* **Task**: Give the data below again exactly as it stands. Omit the pictures.

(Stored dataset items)
:::::

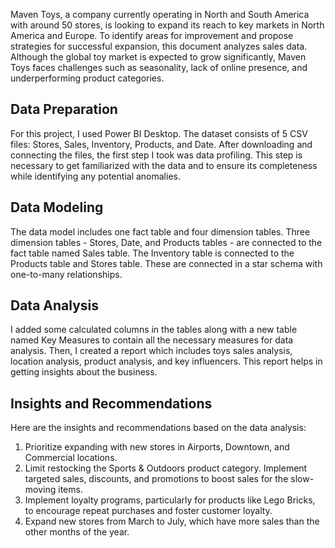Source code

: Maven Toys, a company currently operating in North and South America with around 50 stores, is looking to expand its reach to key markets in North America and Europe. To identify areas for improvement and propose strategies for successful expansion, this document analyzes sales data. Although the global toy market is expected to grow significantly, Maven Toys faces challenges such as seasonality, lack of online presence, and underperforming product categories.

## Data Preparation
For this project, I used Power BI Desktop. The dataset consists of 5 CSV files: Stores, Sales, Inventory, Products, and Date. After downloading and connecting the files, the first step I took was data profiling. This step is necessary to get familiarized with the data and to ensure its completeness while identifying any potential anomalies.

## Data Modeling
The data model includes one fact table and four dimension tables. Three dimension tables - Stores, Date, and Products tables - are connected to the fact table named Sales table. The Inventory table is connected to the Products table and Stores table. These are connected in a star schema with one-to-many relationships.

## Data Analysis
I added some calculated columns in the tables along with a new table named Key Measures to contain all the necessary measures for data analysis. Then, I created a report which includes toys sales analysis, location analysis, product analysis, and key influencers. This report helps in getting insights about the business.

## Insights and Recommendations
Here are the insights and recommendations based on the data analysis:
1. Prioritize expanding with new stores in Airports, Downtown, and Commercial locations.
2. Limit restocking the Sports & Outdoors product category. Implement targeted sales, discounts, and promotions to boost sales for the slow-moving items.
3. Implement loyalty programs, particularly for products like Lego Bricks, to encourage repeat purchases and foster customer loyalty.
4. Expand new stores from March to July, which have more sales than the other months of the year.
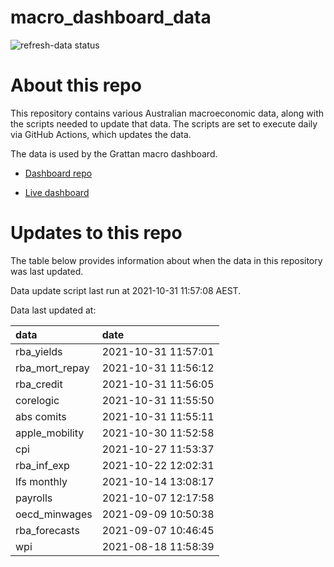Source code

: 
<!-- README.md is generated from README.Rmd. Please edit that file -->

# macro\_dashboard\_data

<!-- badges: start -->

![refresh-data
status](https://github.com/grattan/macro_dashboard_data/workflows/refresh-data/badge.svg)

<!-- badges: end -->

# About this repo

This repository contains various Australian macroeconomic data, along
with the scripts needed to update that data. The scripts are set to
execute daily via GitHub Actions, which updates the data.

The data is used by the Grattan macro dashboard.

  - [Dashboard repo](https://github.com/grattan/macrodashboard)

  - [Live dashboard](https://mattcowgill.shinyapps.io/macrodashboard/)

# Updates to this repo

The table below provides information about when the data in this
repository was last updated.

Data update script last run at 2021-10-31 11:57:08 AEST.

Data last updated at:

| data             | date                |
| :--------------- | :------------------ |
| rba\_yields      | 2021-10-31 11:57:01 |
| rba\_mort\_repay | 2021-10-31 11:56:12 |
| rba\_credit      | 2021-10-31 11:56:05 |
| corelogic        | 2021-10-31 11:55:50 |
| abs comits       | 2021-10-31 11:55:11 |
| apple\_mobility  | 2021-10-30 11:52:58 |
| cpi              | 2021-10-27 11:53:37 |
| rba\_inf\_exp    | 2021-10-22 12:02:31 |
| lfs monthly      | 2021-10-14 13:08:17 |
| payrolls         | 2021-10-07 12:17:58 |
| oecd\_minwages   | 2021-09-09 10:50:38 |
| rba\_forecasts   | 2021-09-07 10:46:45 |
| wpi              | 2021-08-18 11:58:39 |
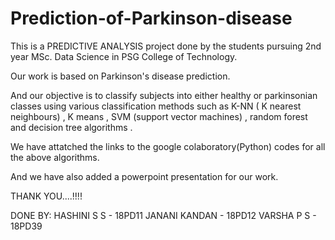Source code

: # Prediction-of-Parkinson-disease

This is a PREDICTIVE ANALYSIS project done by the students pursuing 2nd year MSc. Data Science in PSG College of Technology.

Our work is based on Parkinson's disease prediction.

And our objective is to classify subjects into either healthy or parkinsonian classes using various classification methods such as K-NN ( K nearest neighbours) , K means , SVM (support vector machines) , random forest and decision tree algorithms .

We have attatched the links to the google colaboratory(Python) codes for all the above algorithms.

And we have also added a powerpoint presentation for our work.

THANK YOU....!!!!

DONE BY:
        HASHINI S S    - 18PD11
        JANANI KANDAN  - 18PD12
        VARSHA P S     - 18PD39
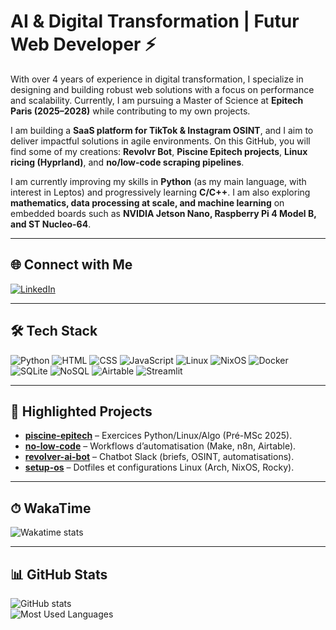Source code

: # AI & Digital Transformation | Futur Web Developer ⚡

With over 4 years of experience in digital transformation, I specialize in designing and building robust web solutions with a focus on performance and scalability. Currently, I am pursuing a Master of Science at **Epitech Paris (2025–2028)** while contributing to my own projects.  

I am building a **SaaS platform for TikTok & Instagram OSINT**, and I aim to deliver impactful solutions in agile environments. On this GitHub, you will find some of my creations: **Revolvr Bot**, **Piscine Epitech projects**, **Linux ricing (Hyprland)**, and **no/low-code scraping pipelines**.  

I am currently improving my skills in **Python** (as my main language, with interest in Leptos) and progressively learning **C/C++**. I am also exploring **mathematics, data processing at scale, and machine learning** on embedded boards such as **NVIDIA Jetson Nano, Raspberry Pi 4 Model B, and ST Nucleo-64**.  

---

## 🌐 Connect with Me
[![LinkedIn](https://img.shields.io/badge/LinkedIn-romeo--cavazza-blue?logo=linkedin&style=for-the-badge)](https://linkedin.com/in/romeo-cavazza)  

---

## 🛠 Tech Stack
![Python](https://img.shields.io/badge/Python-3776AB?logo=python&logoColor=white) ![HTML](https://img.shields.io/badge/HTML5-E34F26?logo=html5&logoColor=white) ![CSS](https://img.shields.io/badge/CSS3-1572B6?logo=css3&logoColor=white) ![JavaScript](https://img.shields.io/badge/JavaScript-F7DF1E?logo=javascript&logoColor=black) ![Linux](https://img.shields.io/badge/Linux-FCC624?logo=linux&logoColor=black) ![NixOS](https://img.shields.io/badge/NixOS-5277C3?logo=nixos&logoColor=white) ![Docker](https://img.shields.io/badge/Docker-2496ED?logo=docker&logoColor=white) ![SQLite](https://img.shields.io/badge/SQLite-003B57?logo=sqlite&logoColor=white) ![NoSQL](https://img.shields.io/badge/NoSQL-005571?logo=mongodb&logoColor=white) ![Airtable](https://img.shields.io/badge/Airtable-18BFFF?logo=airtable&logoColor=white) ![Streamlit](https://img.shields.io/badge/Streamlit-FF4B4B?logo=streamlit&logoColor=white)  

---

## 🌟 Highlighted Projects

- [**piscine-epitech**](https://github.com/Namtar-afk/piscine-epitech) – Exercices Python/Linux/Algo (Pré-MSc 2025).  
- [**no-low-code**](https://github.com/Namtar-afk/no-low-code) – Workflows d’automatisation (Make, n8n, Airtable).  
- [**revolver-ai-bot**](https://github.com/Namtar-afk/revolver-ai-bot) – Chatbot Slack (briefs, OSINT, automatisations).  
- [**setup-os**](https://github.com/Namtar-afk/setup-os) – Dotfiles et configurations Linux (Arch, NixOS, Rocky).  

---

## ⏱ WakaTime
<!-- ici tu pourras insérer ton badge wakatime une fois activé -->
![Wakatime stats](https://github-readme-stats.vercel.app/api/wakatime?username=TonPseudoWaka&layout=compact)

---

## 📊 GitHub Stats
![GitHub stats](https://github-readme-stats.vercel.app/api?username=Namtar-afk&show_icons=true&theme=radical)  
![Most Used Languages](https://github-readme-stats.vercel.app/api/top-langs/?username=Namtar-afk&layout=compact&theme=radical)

:::::

* **Task answer**:
Source code

: Maven Toys, a company currently operating in North and South America with around 50 stores, is looking to expand its reach to key markets in North America and Europe. To identify areas for improvement and propose strategies for successful expansion, this document analyzes sales data. Although the global toy market is expected to grow significantly, Maven Toys faces challenges such as seasonality, lack of online presence, and underperforming product categories.

## Data Preparation
For this project, I used Power BI Desktop. The dataset consists of 5 CSV files: Stores, Sales, Inventory, Products, and Date. After downloading and connecting the files, the first step I took was data profiling. This step is necessary to get familiarized with the data and to ensure its completeness while identifying any potential anomalies.

## Data Modeling
The data model includes one fact table and four dimension tables. Three dimension tables - Stores, Date, and Products tables - are connected to the fact table named Sales table. The Inventory table is connected to the Products table and Stores table. These are connected in a star schema with one-to-many relationships.

## Data Analysis
I added some calculated columns in the tables along with a new table named Key Measures to contain all the necessary measures for data analysis. Then, I created a report which includes toys sales analysis, location analysis, product analysis, and key influencers. This report helps in getting insights about the business.

## Insights and Recommendations
Here are the insights and recommendations based on the data analysis:
1. Prioritize expanding with new stores in Airports, Downtown, and Commercial locations.
2. Limit restocking the Sports & Outdoors product category. Implement targeted sales, discounts, and promotions to boost sales for the slow-moving items.
3. Implement loyalty programs, particularly for products like Lego Bricks, to encourage repeat purchases and foster customer loyalty.
4. Expand new stores from March to July, which have more sales than the other months of the year.
Source code

: 
<!-- README.md is generated from README.Rmd. Please edit that file -->

# macro\_dashboard\_data

<!-- badges: start -->

![refresh-data
status](https://github.com/grattan/macro_dashboard_data/workflows/refresh-data/badge.svg)

<!-- badges: end -->

# About this repo

This repository contains various Australian macroeconomic data, along
with the scripts needed to update that data. The scripts are set to
execute daily via GitHub Actions, which updates the data.

The data is used by the Grattan macro dashboard.

  - [Dashboard repo](https://github.com/grattan/macrodashboard)

  - [Live dashboard](https://mattcowgill.shinyapps.io/macrodashboard/)

# Updates to this repo

The table below provides information about when the data in this
repository was last updated.

Data update script last run at 2021-10-31 11:57:08 AEST.

Data last updated at:

| data             | date                |
| :--------------- | :------------------ |
| rba\_yields      | 2021-10-31 11:57:01 |
| rba\_mort\_repay | 2021-10-31 11:56:12 |
| rba\_credit      | 2021-10-31 11:56:05 |
| corelogic        | 2021-10-31 11:55:50 |
| abs comits       | 2021-10-31 11:55:11 |
| apple\_mobility  | 2021-10-30 11:52:58 |
| cpi              | 2021-10-27 11:53:37 |
| rba\_inf\_exp    | 2021-10-22 12:02:31 |
| lfs monthly      | 2021-10-14 13:08:17 |
| payrolls         | 2021-10-07 12:17:58 |
| oecd\_minwages   | 2021-09-09 10:50:38 |
| rba\_forecasts   | 2021-09-07 10:46:45 |
| wpi              | 2021-08-18 11:58:39 |
Source code

: # Prediction-of-Parkinson-disease

This is a PREDICTIVE ANALYSIS project done by the students pursuing 2nd year MSc. Data Science in PSG College of Technology.

Our work is based on Parkinson's disease prediction.

And our objective is to classify subjects into either healthy or parkinsonian classes using various classification methods such as K-NN ( K nearest neighbours) , K means , SVM (support vector machines) , random forest and decision tree algorithms .

We have attatched the links to the google colaboratory(Python) codes for all the above algorithms.

And we have also added a powerpoint presentation for our work.

THANK YOU....!!!!

DONE BY:
        HASHINI S S    - 18PD11
        JANANI KANDAN  - 18PD12
        VARSHA P S     - 18PD39
Source code

: # AI & Digital Transformation | Futur Web Developer ⚡

With over 4 years of experience in digital transformation, I specialize in designing and building robust web solutions with a focus on performance and scalability. Currently, I am pursuing a Master of Science at **Epitech Paris (2025–2028)** while contributing to my own projects.  

I am building a **SaaS platform for TikTok & Instagram OSINT**, and I aim to deliver impactful solutions in agile environments. On this GitHub, you will find some of my creations: **Revolvr Bot**, **Piscine Epitech projects**, **Linux ricing (Hyprland)**, and **no/low-code scraping pipelines**.  

I am currently improving my skills in **Python** (as my main language, with interest in Leptos) and progressively learning **C/C++**. I am also exploring **mathematics, data processing at scale, and machine learning** on embedded boards such as **NVIDIA Jetson Nano, Raspberry Pi 4 Model B, and ST Nucleo-64**.  

---

## 🌐 Connect with Me
[![LinkedIn](https://img.shields.io/badge/LinkedIn-romeo--cavazza-blue?logo=linkedin&style=for-the-badge)](https://linkedin.com/in/romeo-cavazza)  

---

## 🛠 Tech Stack
![Python](https://img.shields.io/badge/Python-3776AB?logo=python&logoColor=white) ![HTML](https://img.shields.io/badge/HTML5-E34F26?logo=html5&logoColor=white) ![CSS](https://img.shields.io/badge/CSS3-1572B6?logo=css3&logoColor=white) ![JavaScript](https://img.shields.io/badge/JavaScript-F7DF1E?logo=javascript&logoColor=black) ![Linux](https://img.shields.io/badge/Linux-FCC624?logo=linux&logoColor=black) ![NixOS](https://img.shields.io/badge/NixOS-5277C3?logo=nixos&logoColor=white) ![Docker](https://img.shields.io/badge/Docker-2496ED?logo=docker&logoColor=white) ![SQLite](https://img.shields.io/badge/SQLite-003B57?logo=sqlite&logoColor=white) ![NoSQL](https://img.shields.io/badge/NoSQL-005571?logo=mongodb&logoColor=white) ![Airtable](https://img.shields.io/badge/Airtable-18BFFF?logo=airtable&logoColor=white) ![Streamlit](https://img.shields.io/badge/Streamlit-FF4B4B?logo=streamlit&logoColor=white)  

---

## 🌟 Highlighted Projects

- [**piscine-epitech**](https://github.com/Namtar-afk/piscine-epitech) – Exercices Python/Linux/Algo (Pré-MSc 2025).  
- [**no-low-code**](https://github.com/Namtar-afk/no-low-code) – Workflows d’automatisation (Make, n8n, Airtable).  
- [**revolver-ai-bot**](https://github.com/Namtar-afk/revolver-ai-bot) – Chatbot Slack (briefs, OSINT, automatisations).  
- [**setup-os**](https://github.com/Namtar-afk/setup-os) – Dotfiles et configurations Linux (Arch, NixOS, Rocky).  

---

## ⏱ WakaTime
<!-- ici tu pourras insérer ton badge wakatime une fois activé -->
![Wakatime stats](https://github-readme-stats.vercel.app/api/wakatime?username=TonPseudoWaka&layout=compact)

---

## 📊 GitHub Stats
![GitHub stats](https://github-readme-stats.vercel.app/api?username=Namtar-afk&show_icons=true&theme=radical)  
![Most Used Languages](https://github-readme-stats.vercel.app/api/top-langs/?username=Namtar-afk&layout=compact&theme=radical)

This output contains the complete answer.